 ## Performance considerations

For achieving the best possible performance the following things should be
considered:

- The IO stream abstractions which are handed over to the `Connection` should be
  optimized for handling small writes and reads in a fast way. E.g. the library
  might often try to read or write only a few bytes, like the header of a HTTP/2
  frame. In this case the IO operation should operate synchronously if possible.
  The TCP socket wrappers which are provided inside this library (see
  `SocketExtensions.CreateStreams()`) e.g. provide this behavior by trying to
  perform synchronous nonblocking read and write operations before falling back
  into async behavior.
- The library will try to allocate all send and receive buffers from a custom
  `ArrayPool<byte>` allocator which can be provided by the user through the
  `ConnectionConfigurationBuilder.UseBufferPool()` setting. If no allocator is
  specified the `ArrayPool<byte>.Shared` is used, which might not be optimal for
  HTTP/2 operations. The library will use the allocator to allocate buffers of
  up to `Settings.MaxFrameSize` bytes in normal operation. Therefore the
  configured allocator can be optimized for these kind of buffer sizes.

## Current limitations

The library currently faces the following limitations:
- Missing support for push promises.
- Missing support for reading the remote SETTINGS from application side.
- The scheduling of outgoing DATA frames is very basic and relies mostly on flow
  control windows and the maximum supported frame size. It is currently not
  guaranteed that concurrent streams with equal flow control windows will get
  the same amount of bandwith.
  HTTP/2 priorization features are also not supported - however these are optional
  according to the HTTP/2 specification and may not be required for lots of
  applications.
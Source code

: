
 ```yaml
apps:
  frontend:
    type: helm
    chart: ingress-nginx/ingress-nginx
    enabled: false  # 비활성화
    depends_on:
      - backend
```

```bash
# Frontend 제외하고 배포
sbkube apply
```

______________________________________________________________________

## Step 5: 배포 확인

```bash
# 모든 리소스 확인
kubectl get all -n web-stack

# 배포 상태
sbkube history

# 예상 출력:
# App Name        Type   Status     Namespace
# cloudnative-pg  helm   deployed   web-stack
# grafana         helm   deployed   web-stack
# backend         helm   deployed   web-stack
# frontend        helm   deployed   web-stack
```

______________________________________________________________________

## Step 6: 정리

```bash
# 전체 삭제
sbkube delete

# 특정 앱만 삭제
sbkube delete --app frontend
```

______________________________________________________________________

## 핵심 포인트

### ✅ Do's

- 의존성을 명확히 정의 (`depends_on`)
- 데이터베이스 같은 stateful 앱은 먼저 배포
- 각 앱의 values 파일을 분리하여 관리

* * *

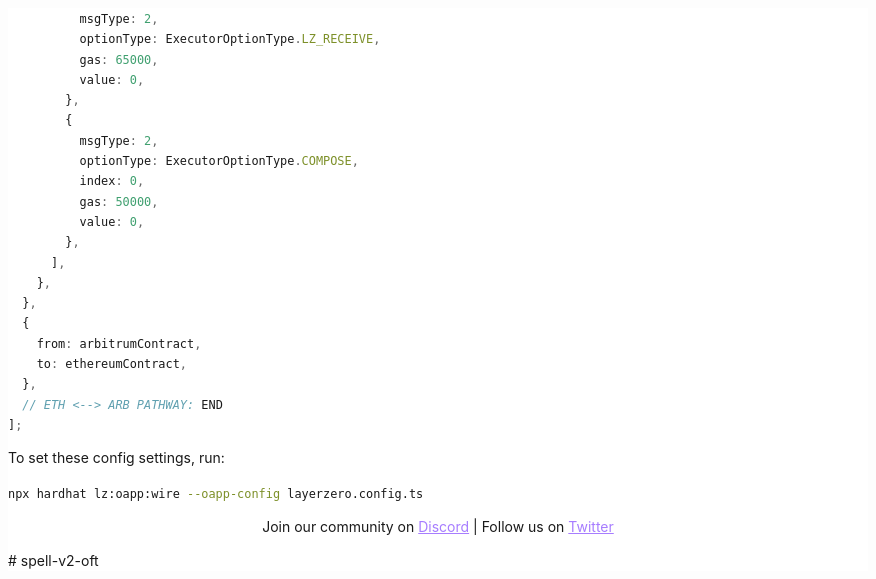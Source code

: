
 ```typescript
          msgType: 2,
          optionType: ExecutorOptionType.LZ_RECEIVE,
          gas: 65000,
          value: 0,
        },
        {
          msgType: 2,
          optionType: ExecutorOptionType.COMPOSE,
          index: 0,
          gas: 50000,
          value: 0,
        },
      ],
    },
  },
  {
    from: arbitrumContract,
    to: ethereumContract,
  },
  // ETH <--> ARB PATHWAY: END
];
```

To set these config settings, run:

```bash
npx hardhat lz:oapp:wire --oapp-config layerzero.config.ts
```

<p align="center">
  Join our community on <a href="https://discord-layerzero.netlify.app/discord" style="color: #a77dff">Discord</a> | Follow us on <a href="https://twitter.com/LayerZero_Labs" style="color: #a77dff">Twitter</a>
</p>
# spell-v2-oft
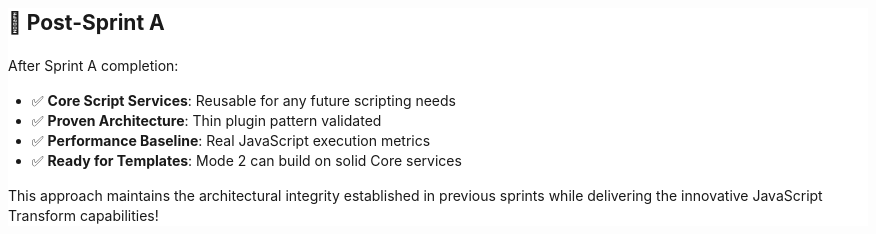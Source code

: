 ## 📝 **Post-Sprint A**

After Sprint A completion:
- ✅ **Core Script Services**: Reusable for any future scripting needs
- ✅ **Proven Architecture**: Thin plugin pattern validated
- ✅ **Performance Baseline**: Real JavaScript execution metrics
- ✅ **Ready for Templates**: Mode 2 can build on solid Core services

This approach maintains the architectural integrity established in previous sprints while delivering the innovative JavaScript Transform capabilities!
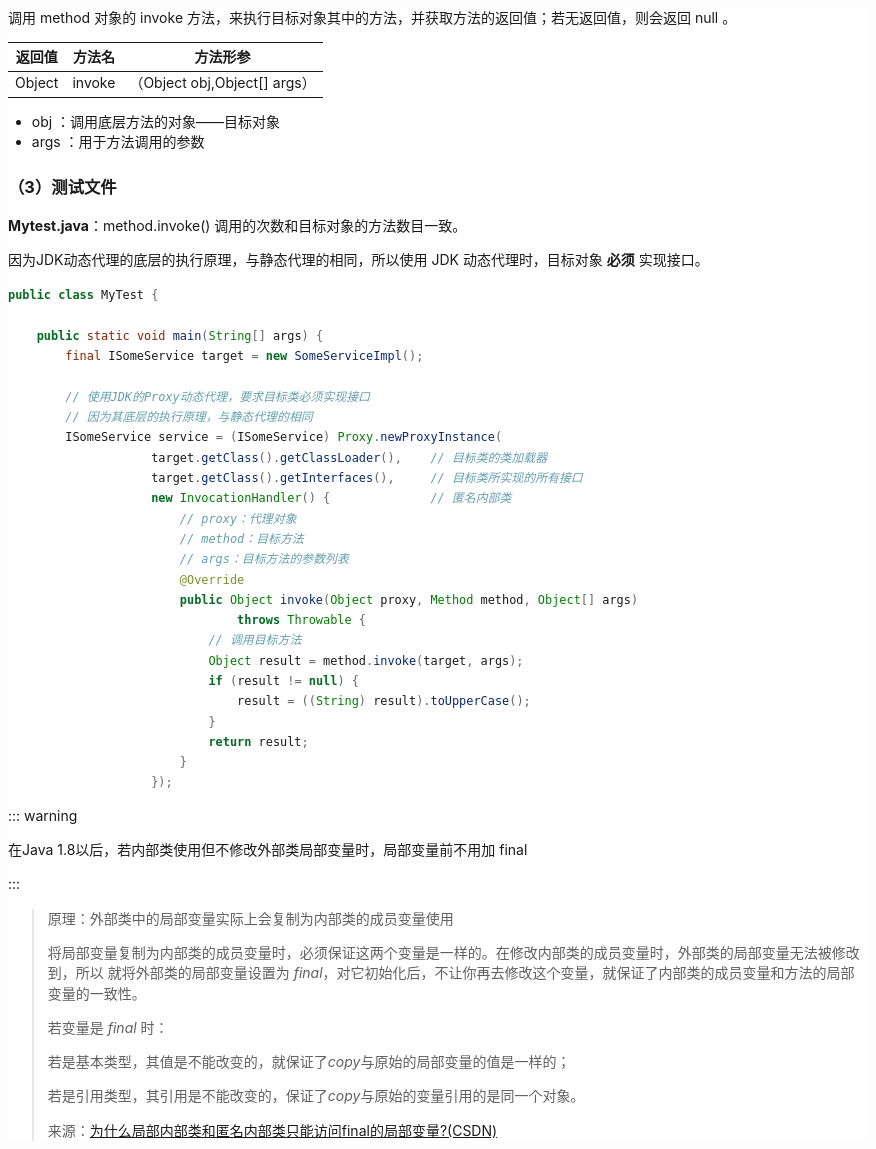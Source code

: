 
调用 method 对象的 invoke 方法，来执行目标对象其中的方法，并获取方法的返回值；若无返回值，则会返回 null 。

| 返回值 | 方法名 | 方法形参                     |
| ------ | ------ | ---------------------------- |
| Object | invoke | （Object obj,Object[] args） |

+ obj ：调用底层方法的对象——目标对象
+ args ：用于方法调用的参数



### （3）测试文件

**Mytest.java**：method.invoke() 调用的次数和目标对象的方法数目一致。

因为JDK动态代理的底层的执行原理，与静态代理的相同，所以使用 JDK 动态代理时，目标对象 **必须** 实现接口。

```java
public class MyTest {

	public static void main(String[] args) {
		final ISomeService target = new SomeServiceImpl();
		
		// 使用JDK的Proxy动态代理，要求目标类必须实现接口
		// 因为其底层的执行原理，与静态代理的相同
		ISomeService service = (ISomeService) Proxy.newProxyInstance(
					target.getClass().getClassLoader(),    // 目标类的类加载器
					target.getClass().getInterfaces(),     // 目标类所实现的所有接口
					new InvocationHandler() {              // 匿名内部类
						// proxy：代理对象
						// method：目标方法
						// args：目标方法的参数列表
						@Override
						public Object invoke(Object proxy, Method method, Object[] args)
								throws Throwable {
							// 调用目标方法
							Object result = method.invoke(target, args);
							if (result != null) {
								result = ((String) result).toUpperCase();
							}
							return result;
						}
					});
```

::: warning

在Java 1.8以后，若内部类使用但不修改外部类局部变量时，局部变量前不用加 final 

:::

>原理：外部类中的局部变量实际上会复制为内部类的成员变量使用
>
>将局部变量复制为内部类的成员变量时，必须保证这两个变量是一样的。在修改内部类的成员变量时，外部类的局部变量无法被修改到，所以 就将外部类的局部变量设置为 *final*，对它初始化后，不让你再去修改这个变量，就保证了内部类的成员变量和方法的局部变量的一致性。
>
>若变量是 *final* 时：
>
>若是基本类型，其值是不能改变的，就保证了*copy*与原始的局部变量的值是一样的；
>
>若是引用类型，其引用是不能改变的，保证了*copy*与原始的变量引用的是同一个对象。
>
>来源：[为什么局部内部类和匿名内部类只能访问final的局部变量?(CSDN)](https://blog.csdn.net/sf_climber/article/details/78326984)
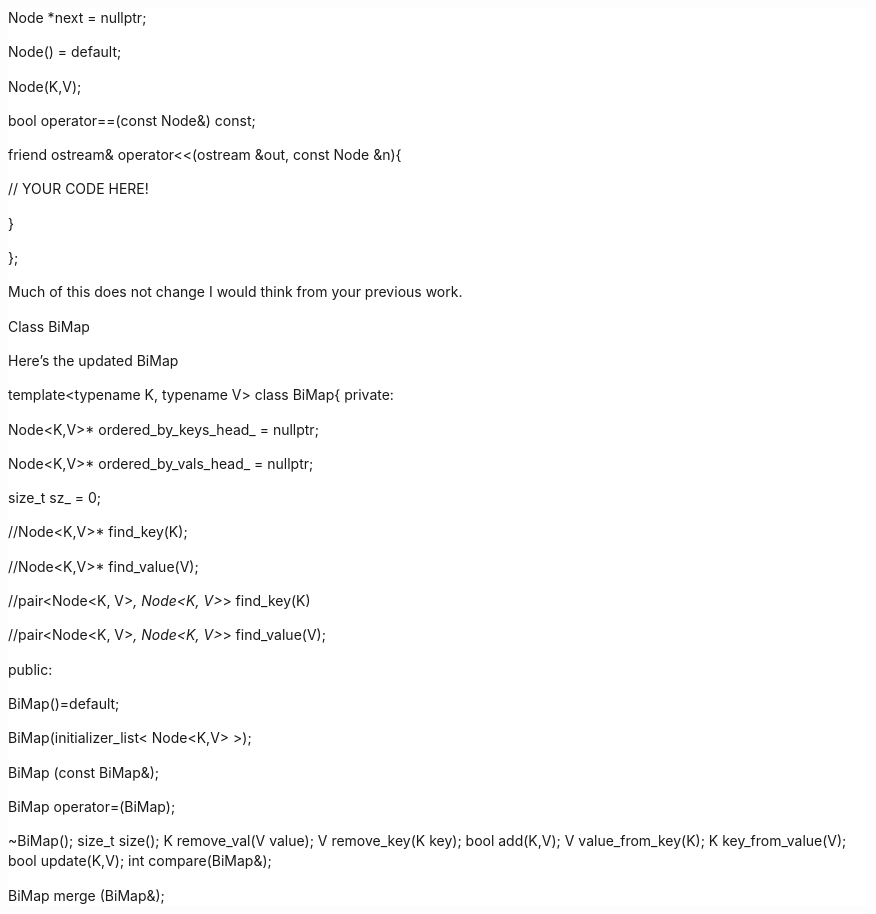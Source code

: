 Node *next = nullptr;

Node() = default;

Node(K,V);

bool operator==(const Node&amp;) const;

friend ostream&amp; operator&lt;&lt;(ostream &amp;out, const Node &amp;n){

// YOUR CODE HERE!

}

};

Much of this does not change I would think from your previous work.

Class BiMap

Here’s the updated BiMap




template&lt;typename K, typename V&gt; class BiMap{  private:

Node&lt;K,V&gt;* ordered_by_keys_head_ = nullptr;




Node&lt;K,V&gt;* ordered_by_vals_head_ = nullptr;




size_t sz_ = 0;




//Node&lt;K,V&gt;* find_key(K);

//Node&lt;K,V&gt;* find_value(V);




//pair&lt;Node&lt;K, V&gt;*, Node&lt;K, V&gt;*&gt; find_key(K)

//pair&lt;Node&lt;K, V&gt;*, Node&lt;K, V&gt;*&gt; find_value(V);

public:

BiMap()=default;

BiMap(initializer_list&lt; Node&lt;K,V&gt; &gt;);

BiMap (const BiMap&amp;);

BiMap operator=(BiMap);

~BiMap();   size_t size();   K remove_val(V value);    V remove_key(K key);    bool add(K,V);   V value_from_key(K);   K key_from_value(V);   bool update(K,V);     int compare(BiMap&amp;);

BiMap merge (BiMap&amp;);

* * *

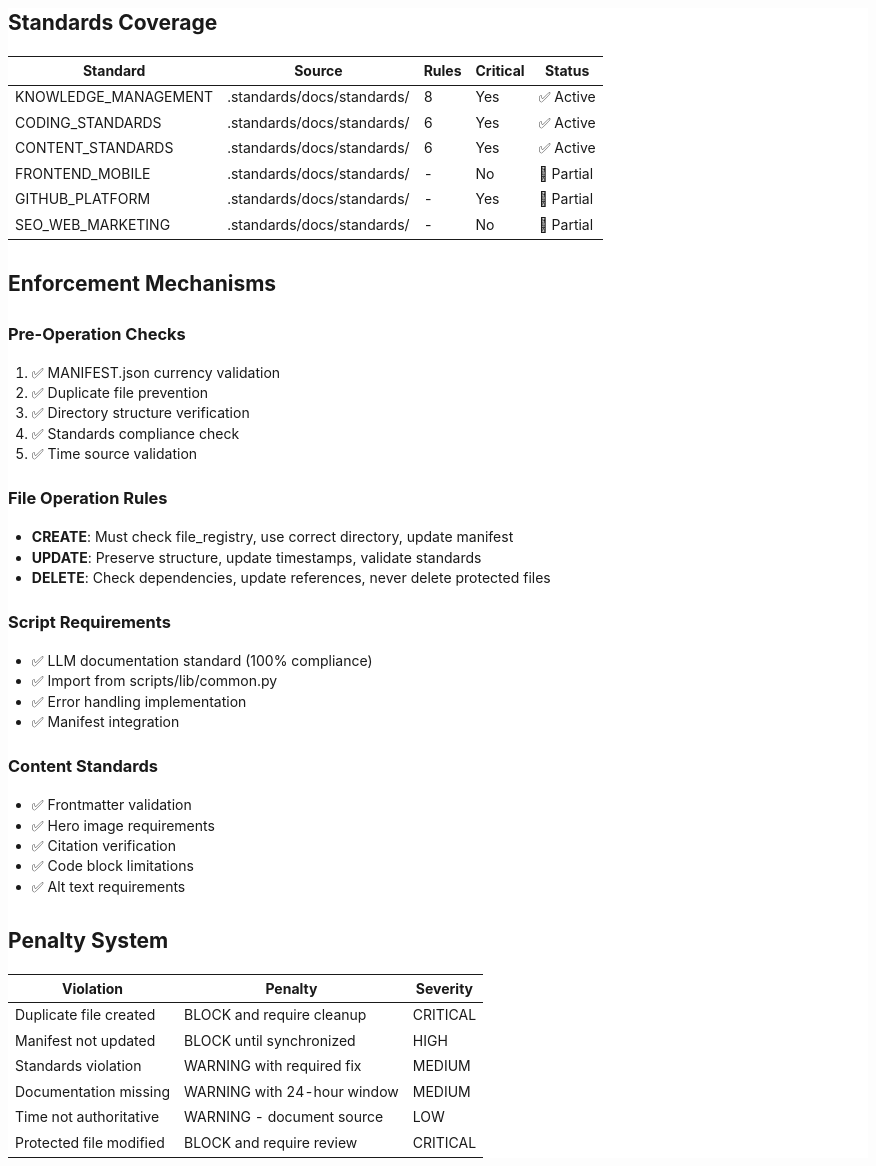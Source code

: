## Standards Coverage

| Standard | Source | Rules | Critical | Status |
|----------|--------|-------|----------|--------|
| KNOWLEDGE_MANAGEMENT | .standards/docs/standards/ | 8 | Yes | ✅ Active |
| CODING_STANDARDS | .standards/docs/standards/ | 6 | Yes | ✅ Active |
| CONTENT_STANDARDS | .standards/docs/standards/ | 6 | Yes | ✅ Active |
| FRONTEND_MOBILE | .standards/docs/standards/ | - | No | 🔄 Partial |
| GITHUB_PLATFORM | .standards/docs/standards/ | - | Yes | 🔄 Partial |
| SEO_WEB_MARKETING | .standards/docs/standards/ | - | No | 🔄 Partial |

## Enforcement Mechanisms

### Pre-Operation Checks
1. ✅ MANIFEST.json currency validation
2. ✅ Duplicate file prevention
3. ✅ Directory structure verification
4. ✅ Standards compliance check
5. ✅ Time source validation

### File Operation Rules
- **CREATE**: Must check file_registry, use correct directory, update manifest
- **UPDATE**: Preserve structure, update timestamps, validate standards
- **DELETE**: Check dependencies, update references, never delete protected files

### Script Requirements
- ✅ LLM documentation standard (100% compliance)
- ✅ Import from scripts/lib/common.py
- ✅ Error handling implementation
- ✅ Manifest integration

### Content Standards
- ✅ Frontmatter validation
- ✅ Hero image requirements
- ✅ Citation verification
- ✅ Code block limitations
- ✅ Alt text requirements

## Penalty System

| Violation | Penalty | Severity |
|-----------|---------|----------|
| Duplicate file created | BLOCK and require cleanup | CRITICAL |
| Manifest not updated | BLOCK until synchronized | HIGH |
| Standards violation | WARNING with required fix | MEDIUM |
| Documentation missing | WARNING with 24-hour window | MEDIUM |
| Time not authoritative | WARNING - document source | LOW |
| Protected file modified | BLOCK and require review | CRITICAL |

WHAT YOU NEED TO DO: Above this instruction are the records; retype exactly the lines from the one containing "source | LOW |" up to and including the one containing "review | CRITICAL |".

ANSWER SPACE:
| Time not authoritative | WARNING - document source | LOW |
| Protected file modified | BLOCK and require review | CRITICAL |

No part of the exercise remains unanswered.